▶ Aim of the exercise
Say how many lines in the data hold "scenarios". Nothing else belongs in the answer.

▶ Records to use
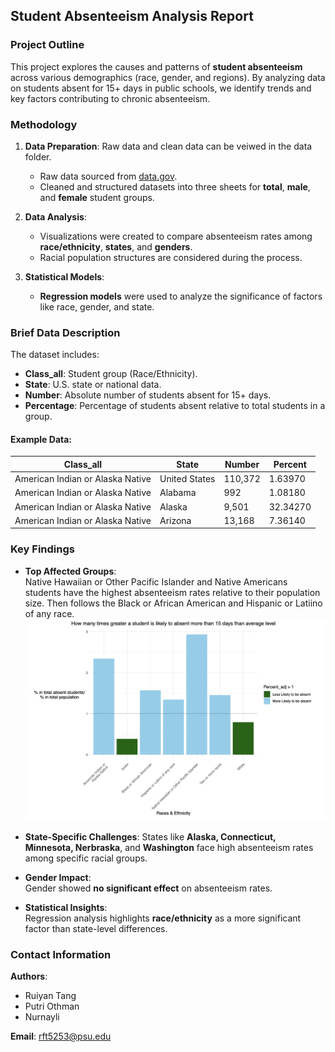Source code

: ## **Student Absenteeism Analysis Report**

### **Project Outline**
This project explores the causes and patterns of **student absenteeism** across various demographics (race, gender, and regions). By analyzing data on students absent for 15+ days in public schools, we identify trends and key factors contributing to chronic absenteeism.

### **Methodology**
1. **Data Preparation**:
Raw data and clean data can be veiwed in the data folder.
   - Raw data sourced from [data.gov](https://catalog.data.gov/dataset/student-absenteeism-b0fcc).
   - Cleaned and structured datasets into three sheets for **total**, **male**, and **female** student groups.

2. **Data Analysis**:
   - Visualizations were created to compare absenteeism rates among **race/ethnicity**, **states**, and **genders**.
   - Racial population structures are considered during the process.

3. **Statistical Models**:
   - **Regression models** were used to analyze the significance of factors like race, gender, and state.

### **Brief Data Description**
The dataset includes:
- **Class_all**: Student group (Race/Ethnicity).
- **State**: U.S. state or national data.
- **Number**: Absolute number of students absent for 15+ days.
- **Percentage**: Percentage of students absent relative to total students in a group.

#### Example Data:
| Class_all                        | State         | Number  | Percent |
|----------------------------------|---------------|---------|---------|
| American Indian or Alaska Native | United States | 110,372 | 1.63970 |
| American Indian or Alaska Native | Alabama       | 992     | 1.08180 |
| American Indian or Alaska Native | Alaska        | 9,501   | 32.34270|
| American Indian or Alaska Native | Arizona       | 13,168  | 7.36140 |

### **Key Findings**
- **Top Affected Groups**:  
   Native Hawaiian or Other Pacific Islander and Native Americans students have the highest absenteeism rates relative to their population size. Then follows the  Black or African American and Hispanic or Latiino of any race.
  ![Top affected groups](graphs/WechatIMG147.jpg)
 
- **State-Specific Challenges**:
   States like **Alaska, Connecticut, Minnesota, Nerbraska**, and **Washington** face high absenteeism rates among specific racial groups.
- **Gender Impact**:  
   Gender showed **no significant effect** on absenteeism rates.
- **Statistical Insights**:  
   Regression analysis highlights **race/ethnicity** as a more significant factor than state-level differences.

### **Contact Information**
**Authors**:  
- Ruiyan Tang  
- Putri Othman  
- Nurnayli  

**Email**: rft5253@psu.edu
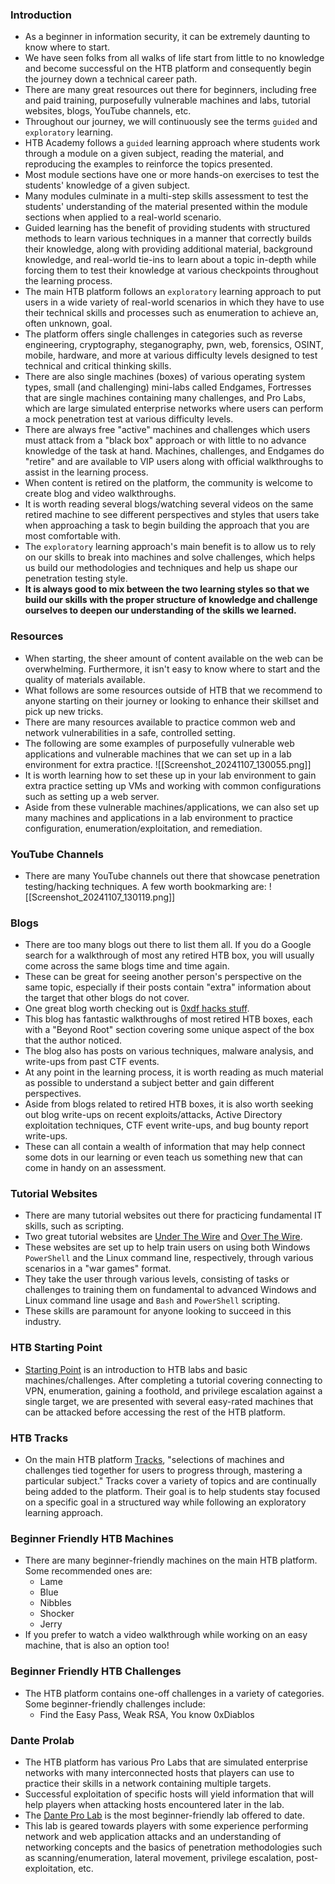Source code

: ### Introduction
- As a beginner in information security, it can be extremely daunting to know where to start. 
- We have seen folks from all walks of life start from little to no knowledge and become successful on the HTB platform and consequently begin the journey down a technical career path.
- There are many great resources out there for beginners, including free and paid training, purposefully vulnerable machines and labs, tutorial websites, blogs, YouTube channels, etc.
- Throughout our journey, we will continuously see the terms `guided` and `exploratory` learning.
- HTB Academy follows a `guided` learning approach where students work through a module on a given subject, reading the material, and reproducing the examples to reinforce the topics presented. 
- Most module sections have one or more hands-on exercises to test the students' knowledge of a given subject. 
- Many modules culminate in a multi-step skills assessment to test the students' understanding of the material presented within the module sections when applied to a real-world scenario.
- Guided learning has the benefit of providing students with structured methods to learn various techniques in a manner that correctly builds their knowledge, along with providing additional material, background knowledge, and real-world tie-ins to learn about a topic in-depth while forcing them to test their knowledge at various checkpoints throughout the learning process.
- The main HTB platform follows an `exploratory` learning approach to put users in a wide variety of real-world scenarios in which they have to use their technical skills and processes such as enumeration to achieve an, often unknown, goal. 
- The platform offers single challenges in categories such as reverse engineering, cryptography, steganography, pwn, web, forensics, OSINT, mobile, hardware, and more at various difficulty levels designed to test technical and critical thinking skills.
- There are also single machines (boxes) of various operating system types, small (and challenging) mini-labs called Endgames, Fortresses that are single machines containing many challenges, and Pro Labs, which are large simulated enterprise networks where users can perform a mock penetration test at various difficulty levels.
- There are always free "active" machines and challenges which users must attack from a "black box" approach or with little to no advance knowledge of the task at hand. Machines, challenges, and Endgames do "retire" and are available to VIP users along with official walkthroughs to assist in the learning process. 
- When content is retired on the platform, the community is welcome to create blog and video walkthroughs. 
- It is worth reading several blogs/watching several videos on the same retired machine to see different perspectives and styles that users take when approaching a task to begin building the approach that you are most comfortable with.
- The `exploratory` learning approach's main benefit is to allow us to rely on our skills to break into machines and solve challenges, which helps us build our methodologies and techniques and help us shape our penetration testing style.
- **It is always good to mix between the two learning styles so that we build our skills with the proper structure of knowledge and challenge ourselves to deepen our understanding of the skills we learned.**


### Resources
- When starting, the sheer amount of content available on the web can be overwhelming. Furthermore, it isn't easy to know where to start and the quality of materials available. 
- What follows are some resources outside of HTB that we recommend to anyone starting on their journey or looking to enhance their skillset and pick up new tricks.
- There are many resources available to practice common web and network vulnerabilities in a safe, controlled setting. 
- The following are some examples of purposefully vulnerable web applications and vulnerable machines that we can set up in a lab environment for extra practice.
![[Screenshot_20241107_130055.png]]
- It is worth learning how to set these up in your lab environment to gain extra practice setting up VMs and working with common configurations such as setting up a web server. 
- Aside from these vulnerable machines/applications, we can also set up many machines and applications in a lab environment to practice configuration, enumeration/exploitation, and remediation.


### YouTube Channels
- There are many YouTube channels out there that showcase penetration testing/hacking techniques. A few worth bookmarking are:
![[Screenshot_20241107_130119.png]]


### Blogs
- There are too many blogs out there to list them all. If you do a Google search for a walkthrough of most any retired HTB box, you will usually come across the same blogs time and time again. 
- These can be great for seeing another person's perspective on the same topic, especially if their posts contain "extra" information about the target that other blogs do not cover.  
- One great blog worth checking out is [0xdf hacks stuff](https://0xdf.gitlab.io/). 
- This blog has fantastic walkthroughs of most retired HTB boxes, each with a "Beyond Root" section covering some unique aspect of the box that the author noticed.
- The blog also has posts on various techniques, malware analysis, and write-ups from past CTF events.
- At any point in the learning process, it is worth reading as much material as possible to understand a subject better and gain different perspectives. 
- Aside from blogs related to retired HTB boxes, it is also worth seeking out blog write-ups on recent exploits/attacks, Active Directory exploitation techniques, CTF event write-ups, and bug bounty report write-ups. 
- These can all contain a wealth of information that may help connect some dots in our learning or even teach us something new that can come in handy on an assessment.


### Tutorial Websites
- There are many tutorial websites out there for practicing fundamental IT skills, such as scripting.  
- Two great tutorial websites are [Under The Wire](https://underthewire.tech/wargames) and [Over The Wire](https://overthewire.org/wargames/). 
- These websites are set up to help train users on using both Windows `PowerShell` and the Linux command line, respectively, through various scenarios in a "war games" format.  
- They take the user through various levels, consisting of tasks or challenges to training them on fundamental to advanced Windows and Linux command line usage and `Bash` and `PowerShell` scripting. 
- These skills are paramount for anyone looking to succeed in this industry.


### HTB Starting Point
- [Starting Point](https://app.hackthebox.com/starting-point) is an introduction to HTB labs and basic machines/challenges. After completing a tutorial covering connecting to VPN, enumeration, gaining a foothold, and privilege escalation against a single target, we are presented with several easy-rated machines that can be attacked before accessing the rest of the HTB platform.


### HTB Tracks
- On the main HTB platform [Tracks](https://app.hackthebox.com/tracks), "selections of machines and challenges tied together for users to progress through, mastering a particular subject." Tracks cover a variety of topics and are continually being added to the platform. Their goal is to help students stay focused on a specific goal in a structured way while following an exploratory learning approach.


### Beginner Friendly HTB Machines
- There are many beginner-friendly machines on the main HTB platform. Some recommended ones are:
	- Lame
	- Blue
	- Nibbles
	- Shocker
	- Jerry
- If you prefer to watch a video walkthrough while working on an easy machine, that is also an option too!

### Beginner Friendly HTB Challenges
- The HTB platform contains one-off challenges in a variety of categories. Some beginner-friendly challenges include:
	- Find the Easy Pass, Weak RSA, You know 0xDiablos


### Dante Prolab
- The HTB platform has various Pro Labs that are simulated enterprise networks with many interconnected hosts that players can use to practice their skills in a network containing multiple targets.  
- Successful exploitation of specific hosts will yield information that will help players when attacking hosts encountered later in the lab.
- The [Dante Pro Lab](https://app.hackthebox.com/prolabs/overview/dante) is the most beginner-friendly lab offered to date. 
- This lab is geared towards players with some experience performing network and web application attacks and an understanding of networking concepts and the basics of penetration methodologies such as scanning/enumeration, lateral movement, privilege escalation, post-exploitation, etc.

▶ Result of this exercise
2